Required work: Restate all the data word for word, leaving nothing out.

[Stored entries]
•••••

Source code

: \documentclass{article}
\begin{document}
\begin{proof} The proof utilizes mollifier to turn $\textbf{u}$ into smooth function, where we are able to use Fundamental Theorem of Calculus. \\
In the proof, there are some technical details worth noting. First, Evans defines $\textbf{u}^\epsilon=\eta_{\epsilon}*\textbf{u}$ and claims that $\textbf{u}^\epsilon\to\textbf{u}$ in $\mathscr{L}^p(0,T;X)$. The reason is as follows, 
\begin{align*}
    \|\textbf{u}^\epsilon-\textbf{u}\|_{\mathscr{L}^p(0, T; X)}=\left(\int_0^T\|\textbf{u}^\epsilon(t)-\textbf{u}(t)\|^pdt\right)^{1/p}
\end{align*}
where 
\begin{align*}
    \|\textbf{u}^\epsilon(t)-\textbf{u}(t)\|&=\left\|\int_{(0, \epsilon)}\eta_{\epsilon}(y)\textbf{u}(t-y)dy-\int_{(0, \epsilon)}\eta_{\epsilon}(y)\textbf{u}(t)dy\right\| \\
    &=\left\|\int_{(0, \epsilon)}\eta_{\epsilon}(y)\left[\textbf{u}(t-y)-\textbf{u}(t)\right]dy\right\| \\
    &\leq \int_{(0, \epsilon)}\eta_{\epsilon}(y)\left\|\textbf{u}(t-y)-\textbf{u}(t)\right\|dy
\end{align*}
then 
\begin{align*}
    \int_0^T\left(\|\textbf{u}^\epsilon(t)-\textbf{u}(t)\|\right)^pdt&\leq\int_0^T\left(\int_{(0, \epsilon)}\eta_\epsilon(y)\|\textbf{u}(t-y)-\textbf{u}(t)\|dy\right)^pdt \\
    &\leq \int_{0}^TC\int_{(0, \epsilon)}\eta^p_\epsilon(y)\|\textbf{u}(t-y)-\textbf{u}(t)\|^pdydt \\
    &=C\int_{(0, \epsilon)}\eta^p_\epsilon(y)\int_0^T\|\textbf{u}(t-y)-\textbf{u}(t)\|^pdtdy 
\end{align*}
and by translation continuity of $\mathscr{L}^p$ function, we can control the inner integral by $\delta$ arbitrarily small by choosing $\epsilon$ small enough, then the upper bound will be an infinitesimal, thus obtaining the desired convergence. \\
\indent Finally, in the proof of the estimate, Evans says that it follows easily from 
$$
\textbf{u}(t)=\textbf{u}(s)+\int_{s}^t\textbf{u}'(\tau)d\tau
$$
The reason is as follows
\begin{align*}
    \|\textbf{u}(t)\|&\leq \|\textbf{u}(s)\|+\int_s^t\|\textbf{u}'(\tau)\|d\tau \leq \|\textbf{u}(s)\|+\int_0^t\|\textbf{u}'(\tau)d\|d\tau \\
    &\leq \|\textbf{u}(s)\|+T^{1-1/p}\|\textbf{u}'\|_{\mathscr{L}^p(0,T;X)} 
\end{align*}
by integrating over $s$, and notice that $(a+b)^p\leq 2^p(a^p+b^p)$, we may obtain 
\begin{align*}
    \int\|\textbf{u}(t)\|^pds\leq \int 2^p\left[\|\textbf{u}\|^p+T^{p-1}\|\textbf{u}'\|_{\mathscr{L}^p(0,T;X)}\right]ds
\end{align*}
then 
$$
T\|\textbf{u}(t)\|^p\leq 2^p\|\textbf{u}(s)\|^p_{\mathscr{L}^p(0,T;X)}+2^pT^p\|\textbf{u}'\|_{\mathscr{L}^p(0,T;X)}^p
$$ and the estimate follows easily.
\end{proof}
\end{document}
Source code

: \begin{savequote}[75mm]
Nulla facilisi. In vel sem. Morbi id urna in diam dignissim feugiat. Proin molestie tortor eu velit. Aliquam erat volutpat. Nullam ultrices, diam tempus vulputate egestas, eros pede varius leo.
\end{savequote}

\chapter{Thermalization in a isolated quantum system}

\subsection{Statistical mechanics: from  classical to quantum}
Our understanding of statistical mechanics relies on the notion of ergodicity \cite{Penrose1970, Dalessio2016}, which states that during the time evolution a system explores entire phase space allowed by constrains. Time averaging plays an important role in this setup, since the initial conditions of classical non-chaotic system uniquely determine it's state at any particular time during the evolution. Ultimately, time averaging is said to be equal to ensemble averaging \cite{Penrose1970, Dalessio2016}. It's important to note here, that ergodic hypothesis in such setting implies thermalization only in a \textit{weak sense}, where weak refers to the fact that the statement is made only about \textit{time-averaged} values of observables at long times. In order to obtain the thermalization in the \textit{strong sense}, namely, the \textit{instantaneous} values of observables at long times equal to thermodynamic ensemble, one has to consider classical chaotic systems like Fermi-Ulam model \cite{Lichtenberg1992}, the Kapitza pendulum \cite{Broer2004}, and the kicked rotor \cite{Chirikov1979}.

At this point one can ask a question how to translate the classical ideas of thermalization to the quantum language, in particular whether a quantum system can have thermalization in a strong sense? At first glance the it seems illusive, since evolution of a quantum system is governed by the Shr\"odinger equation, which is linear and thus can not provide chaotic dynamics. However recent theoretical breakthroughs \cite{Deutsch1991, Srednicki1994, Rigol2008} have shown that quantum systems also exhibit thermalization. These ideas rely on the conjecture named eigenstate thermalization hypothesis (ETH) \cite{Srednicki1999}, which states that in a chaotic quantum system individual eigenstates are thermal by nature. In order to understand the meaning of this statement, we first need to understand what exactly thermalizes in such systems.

•••••

Result:
Source code

: \documentclass{article}
\begin{document}
\begin{proof} The proof utilizes mollifier to turn $\textbf{u}$ into smooth function, where we are able to use Fundamental Theorem of Calculus. \\
In the proof, there are some technical details worth noting. First, Evans defines $\textbf{u}^\epsilon=\eta_{\epsilon}*\textbf{u}$ and claims that $\textbf{u}^\epsilon\to\textbf{u}$ in $\mathscr{L}^p(0,T;X)$. The reason is as follows, 
\begin{align*}
    \|\textbf{u}^\epsilon-\textbf{u}\|_{\mathscr{L}^p(0, T; X)}=\left(\int_0^T\|\textbf{u}^\epsilon(t)-\textbf{u}(t)\|^pdt\right)^{1/p}
\end{align*}
where 
\begin{align*}
    \|\textbf{u}^\epsilon(t)-\textbf{u}(t)\|&=\left\|\int_{(0, \epsilon)}\eta_{\epsilon}(y)\textbf{u}(t-y)dy-\int_{(0, \epsilon)}\eta_{\epsilon}(y)\textbf{u}(t)dy\right\| \\
    &=\left\|\int_{(0, \epsilon)}\eta_{\epsilon}(y)\left[\textbf{u}(t-y)-\textbf{u}(t)\right]dy\right\| \\
    &\leq \int_{(0, \epsilon)}\eta_{\epsilon}(y)\left\|\textbf{u}(t-y)-\textbf{u}(t)\right\|dy
\end{align*}
then 
\begin{align*}
    \int_0^T\left(\|\textbf{u}^\epsilon(t)-\textbf{u}(t)\|\right)^pdt&\leq\int_0^T\left(\int_{(0, \epsilon)}\eta_\epsilon(y)\|\textbf{u}(t-y)-\textbf{u}(t)\|dy\right)^pdt \\
    &\leq \int_{0}^TC\int_{(0, \epsilon)}\eta^p_\epsilon(y)\|\textbf{u}(t-y)-\textbf{u}(t)\|^pdydt \\
    &=C\int_{(0, \epsilon)}\eta^p_\epsilon(y)\int_0^T\|\textbf{u}(t-y)-\textbf{u}(t)\|^pdtdy 
\end{align*}
and by translation continuity of $\mathscr{L}^p$ function, we can control the inner integral by $\delta$ arbitrarily small by choosing $\epsilon$ small enough, then the upper bound will be an infinitesimal, thus obtaining the desired convergence. \\
\indent Finally, in the proof of the estimate, Evans says that it follows easily from 
$$
\textbf{u}(t)=\textbf{u}(s)+\int_{s}^t\textbf{u}'(\tau)d\tau
$$
The reason is as follows
\begin{align*}
    \|\textbf{u}(t)\|&\leq \|\textbf{u}(s)\|+\int_s^t\|\textbf{u}'(\tau)\|d\tau \leq \|\textbf{u}(s)\|+\int_0^t\|\textbf{u}'(\tau)d\|d\tau \\
    &\leq \|\textbf{u}(s)\|+T^{1-1/p}\|\textbf{u}'\|_{\mathscr{L}^p(0,T;X)} 
\end{align*}
by integrating over $s$, and notice that $(a+b)^p\leq 2^p(a^p+b^p)$, we may obtain 
\begin{align*}
    \int\|\textbf{u}(t)\|^pds\leq \int 2^p\left[\|\textbf{u}\|^p+T^{p-1}\|\textbf{u}'\|_{\mathscr{L}^p(0,T;X)}\right]ds
\end{align*}
then 
$$
T\|\textbf{u}(t)\|^p\leq 2^p\|\textbf{u}(s)\|^p_{\mathscr{L}^p(0,T;X)}+2^pT^p\|\textbf{u}'\|_{\mathscr{L}^p(0,T;X)}^p
$$ and the estimate follows easily.
\end{proof}
\end{document}
Source code

: \begin{savequote}[75mm]
Nulla facilisi. In vel sem. Morbi id urna in diam dignissim feugiat. Proin molestie tortor eu velit. Aliquam erat volutpat. Nullam ultrices, diam tempus vulputate egestas, eros pede varius leo.
\end{savequote}

\chapter{Thermalization in a isolated quantum system}

\subsection{Statistical mechanics: from  classical to quantum}
Our understanding of statistical mechanics relies on the notion of ergodicity \cite{Penrose1970, Dalessio2016}, which states that during the time evolution a system explores entire phase space allowed by constrains. Time averaging plays an important role in this setup, since the initial conditions of classical non-chaotic system uniquely determine it's state at any particular time during the evolution. Ultimately, time averaging is said to be equal to ensemble averaging \cite{Penrose1970, Dalessio2016}. It's important to note here, that ergodic hypothesis in such setting implies thermalization only in a \textit{weak sense}, where weak refers to the fact that the statement is made only about \textit{time-averaged} values of observables at long times. In order to obtain the thermalization in the \textit{strong sense}, namely, the \textit{instantaneous} values of observables at long times equal to thermodynamic ensemble, one has to consider classical chaotic systems like Fermi-Ulam model \cite{Lichtenberg1992}, the Kapitza pendulum \cite{Broer2004}, and the kicked rotor \cite{Chirikov1979}.

At this point one can ask a question how to translate the classical ideas of thermalization to the quantum language, in particular whether a quantum system can have thermalization in a strong sense? At first glance the it seems illusive, since evolution of a quantum system is governed by the Shr\"odinger equation, which is linear and thus can not provide chaotic dynamics. However recent theoretical breakthroughs \cite{Deutsch1991, Srednicki1994, Rigol2008} have shown that quantum systems also exhibit thermalization. These ideas rely on the conjecture named eigenstate thermalization hypothesis (ETH) \cite{Srednicki1999}, which states that in a chaotic quantum system individual eigenstates are thermal by nature. In order to understand the meaning of this statement, we first need to understand what exactly thermalizes in such systems.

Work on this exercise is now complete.